Le Niger franchit une nouvelle étape dans la digitalisation des soins de santé communautaire. La plateforme mHealth est désormais déployée dans 4 régions sur 8, à savoir Maradi, Dosso, Tahoua et Zinder. Cette progression marque un tournant concret : elle rapproche davantage les services essentiels des communautés, améliore la qualité du suivi, et renforce la continuité des soins, particulièrement pour les enfants de moins de 5 ans, les nouveau-nés, les femmes enceintes et les mères.

En atteignant la moitié des régions du pays, mHealth devient un levier opérationnel majeur pour soutenir les efforts nationaux en santé communautaire. Le déploiement dans Maradi, Dosso, Tahoua et Zinder permet une meilleure harmonisation des pratiques de terrain et une disponibilité accrue de l’information sanitaire là où elle est la plus critique : au niveau communautaire, au plus proche des ménages.
Cette dynamique de couverture n’est pas seulement géographique. Elle traduit aussi une montée en capacité progressive des acteurs, l’amélioration des mécanismes de supervision, et une structuration plus robuste de la remontée d’informations pour guider les décisions.
Dans de nombreuses localités, l’accès aux structures de santé reste un défi : distances, coûts de transport, contraintes saisonnières, disponibilité des services. Dans ce contexte, mHealth joue un rôle essentiel en renforçant la capacité d’action des Agents de santé communautaire, grâce à des outils simples, structurés et adaptés au terrain.
Les bénéfices sont visibles à plusieurs niveaux :
- Repérage plus précoce des situations à risque, notamment chez les femmes enceintes et les nouveau-nés.
- Orientation plus rapide vers la formation sanitaire lorsque des signes de danger sont identifiés.
- Meilleure continuité des visites à domicile, avec une logique de suivi planifié et documenté.
- Réduction des pertes d’information, car les données essentielles sont saisies et consultables au moment opportun.

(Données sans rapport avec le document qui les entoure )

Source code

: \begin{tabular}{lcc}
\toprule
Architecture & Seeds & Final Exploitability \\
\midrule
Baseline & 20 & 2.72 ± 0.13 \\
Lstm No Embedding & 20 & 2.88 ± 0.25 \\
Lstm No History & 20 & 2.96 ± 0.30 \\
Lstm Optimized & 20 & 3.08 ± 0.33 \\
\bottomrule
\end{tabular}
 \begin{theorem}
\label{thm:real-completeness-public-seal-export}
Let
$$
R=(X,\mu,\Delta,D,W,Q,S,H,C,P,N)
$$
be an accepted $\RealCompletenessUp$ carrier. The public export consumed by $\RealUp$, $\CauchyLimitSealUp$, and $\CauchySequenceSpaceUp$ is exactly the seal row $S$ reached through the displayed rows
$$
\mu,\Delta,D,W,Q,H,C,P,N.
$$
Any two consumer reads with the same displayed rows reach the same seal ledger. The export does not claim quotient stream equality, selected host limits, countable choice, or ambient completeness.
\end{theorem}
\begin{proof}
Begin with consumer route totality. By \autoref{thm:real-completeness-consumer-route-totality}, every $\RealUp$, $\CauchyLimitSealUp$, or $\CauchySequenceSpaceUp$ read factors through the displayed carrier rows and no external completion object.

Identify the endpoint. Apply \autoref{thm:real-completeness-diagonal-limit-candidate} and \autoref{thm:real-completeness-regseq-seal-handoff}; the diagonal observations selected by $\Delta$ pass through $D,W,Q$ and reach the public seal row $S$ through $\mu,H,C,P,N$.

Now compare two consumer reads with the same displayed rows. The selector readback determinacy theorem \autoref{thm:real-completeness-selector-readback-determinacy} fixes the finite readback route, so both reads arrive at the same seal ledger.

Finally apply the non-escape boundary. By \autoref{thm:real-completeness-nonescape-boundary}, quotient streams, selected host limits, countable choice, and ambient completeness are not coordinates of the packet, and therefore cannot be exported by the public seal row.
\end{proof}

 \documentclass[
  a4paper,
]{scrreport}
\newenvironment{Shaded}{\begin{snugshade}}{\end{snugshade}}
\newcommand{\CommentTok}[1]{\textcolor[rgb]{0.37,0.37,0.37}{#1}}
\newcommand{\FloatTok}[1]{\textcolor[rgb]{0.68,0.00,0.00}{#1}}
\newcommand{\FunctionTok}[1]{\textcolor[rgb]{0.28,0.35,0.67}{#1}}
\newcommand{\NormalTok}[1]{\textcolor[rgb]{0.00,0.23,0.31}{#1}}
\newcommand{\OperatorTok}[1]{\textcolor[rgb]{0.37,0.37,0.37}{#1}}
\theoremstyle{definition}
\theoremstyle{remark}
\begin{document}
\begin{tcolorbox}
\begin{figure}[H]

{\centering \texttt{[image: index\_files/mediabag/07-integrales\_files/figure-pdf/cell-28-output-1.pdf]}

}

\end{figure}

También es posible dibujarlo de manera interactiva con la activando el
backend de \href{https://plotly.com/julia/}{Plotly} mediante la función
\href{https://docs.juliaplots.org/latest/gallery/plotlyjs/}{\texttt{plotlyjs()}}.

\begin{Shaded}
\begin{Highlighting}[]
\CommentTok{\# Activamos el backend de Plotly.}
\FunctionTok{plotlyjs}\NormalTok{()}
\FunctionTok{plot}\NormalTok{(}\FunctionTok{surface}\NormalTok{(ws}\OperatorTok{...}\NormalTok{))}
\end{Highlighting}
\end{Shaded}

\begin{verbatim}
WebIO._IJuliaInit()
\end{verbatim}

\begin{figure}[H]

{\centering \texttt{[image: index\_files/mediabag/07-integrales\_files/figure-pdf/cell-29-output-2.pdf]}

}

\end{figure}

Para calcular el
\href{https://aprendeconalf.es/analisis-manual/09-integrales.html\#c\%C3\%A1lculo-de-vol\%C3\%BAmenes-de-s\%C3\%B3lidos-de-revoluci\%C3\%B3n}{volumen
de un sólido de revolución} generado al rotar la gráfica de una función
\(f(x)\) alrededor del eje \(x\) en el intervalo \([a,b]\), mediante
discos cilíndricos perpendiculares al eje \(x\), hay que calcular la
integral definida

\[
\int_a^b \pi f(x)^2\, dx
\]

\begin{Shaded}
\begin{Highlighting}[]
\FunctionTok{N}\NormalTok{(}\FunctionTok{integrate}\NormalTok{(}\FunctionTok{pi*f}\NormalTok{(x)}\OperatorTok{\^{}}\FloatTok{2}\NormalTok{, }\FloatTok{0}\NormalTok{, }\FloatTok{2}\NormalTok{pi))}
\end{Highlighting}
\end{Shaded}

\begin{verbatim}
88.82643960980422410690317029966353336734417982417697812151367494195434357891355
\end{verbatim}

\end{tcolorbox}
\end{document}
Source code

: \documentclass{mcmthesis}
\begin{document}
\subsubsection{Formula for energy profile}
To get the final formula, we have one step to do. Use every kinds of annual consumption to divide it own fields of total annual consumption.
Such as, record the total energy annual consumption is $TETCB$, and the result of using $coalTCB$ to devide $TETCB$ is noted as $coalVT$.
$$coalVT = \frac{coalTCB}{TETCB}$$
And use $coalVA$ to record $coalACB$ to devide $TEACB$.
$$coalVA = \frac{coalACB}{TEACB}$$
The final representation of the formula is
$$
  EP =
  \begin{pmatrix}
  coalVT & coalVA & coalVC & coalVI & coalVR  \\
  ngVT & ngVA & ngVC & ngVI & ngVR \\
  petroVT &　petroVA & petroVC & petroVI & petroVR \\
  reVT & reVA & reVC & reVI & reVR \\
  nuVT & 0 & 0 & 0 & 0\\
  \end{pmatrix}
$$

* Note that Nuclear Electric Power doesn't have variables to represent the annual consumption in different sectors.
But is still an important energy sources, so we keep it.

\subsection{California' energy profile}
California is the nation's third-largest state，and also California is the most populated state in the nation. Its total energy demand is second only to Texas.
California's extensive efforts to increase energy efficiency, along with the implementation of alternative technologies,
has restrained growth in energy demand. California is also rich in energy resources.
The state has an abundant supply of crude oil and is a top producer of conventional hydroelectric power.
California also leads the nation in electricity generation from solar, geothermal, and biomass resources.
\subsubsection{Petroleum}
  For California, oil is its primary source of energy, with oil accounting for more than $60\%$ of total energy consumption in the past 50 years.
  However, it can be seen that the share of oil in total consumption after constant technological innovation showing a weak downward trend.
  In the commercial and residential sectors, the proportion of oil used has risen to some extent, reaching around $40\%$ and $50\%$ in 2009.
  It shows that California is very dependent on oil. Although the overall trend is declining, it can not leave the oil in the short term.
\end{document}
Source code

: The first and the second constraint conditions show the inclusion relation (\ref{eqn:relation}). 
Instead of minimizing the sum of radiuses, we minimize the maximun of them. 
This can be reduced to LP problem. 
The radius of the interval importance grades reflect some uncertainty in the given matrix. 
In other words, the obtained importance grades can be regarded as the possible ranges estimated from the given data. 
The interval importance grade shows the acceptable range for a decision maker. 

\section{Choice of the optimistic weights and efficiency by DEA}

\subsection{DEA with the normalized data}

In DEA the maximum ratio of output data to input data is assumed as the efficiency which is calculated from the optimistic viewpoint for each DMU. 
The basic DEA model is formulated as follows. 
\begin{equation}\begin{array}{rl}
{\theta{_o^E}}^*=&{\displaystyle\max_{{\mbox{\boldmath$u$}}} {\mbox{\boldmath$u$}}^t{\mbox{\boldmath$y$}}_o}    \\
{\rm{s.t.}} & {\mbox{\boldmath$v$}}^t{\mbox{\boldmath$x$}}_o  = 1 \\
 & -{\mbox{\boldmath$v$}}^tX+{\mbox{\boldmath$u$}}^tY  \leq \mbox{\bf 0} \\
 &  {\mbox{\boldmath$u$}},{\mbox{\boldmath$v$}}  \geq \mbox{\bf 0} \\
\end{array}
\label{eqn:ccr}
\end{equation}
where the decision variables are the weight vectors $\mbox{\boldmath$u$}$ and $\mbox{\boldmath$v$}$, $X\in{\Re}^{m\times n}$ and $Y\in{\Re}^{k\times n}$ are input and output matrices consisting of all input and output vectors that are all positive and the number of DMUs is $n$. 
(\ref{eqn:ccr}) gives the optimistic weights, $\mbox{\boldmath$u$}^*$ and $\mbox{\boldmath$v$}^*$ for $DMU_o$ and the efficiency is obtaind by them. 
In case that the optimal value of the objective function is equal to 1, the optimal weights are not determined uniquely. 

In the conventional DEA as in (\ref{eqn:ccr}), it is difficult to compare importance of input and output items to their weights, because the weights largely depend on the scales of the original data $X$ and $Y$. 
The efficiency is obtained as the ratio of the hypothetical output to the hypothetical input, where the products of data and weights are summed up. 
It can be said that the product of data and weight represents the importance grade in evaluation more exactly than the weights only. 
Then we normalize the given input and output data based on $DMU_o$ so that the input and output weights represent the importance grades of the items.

L’enjeu de la santé communautaire ne se limite pas à “atteindre” les populations. Il s’agit aussi de garantir une qualité de service homogène, même dans les zones éloignées. Dans les régions couvertes, mHealth contribue à :
- Standardiser les protocoles de suivi (mères, nouveau-nés, enfants) à travers des formulaires guidés et des parcours structurés.
- Améliorer la qualité de la donnée, avec une saisie plus complète, mieux contrôlée et exploitable.
- Renforcer la supervision, en donnant aux équipes de coordination une visibilité sur l’activité réelle, les volumes de visites, les thématiques traitées et les alertes.
- Faciliter l’analyse et la planification, en rendant l’information plus disponible pour ajuster les stratégies locales.
Les gains les plus importants se concentrent souvent sur les priorités vitales :
Pour les nouveau-nés : un suivi plus réactif des premiers jours de vie, période où les risques sont élevés.
Pour les enfants : une meilleure détection des signes de danger, une continuité plus fiable des visites, et une amélioration du référencement quand nécessaire.
Pour les femmes enceintes et les mères : un renforcement du suivi prénatal et postnatal, une meilleure identification des signaux d’alerte, et une documentation claire des visites et conseils délivrés.
Au-delà du suivi maternel et néonatal, mHealth soutient également la PCIME communautaire (Prise en charge intégrée des maladies de l’enfant au niveau communautaire), en renforçant la capacité des Agents de santé communautaire à assurer la prise en charge des enfants de moins de 5 ans.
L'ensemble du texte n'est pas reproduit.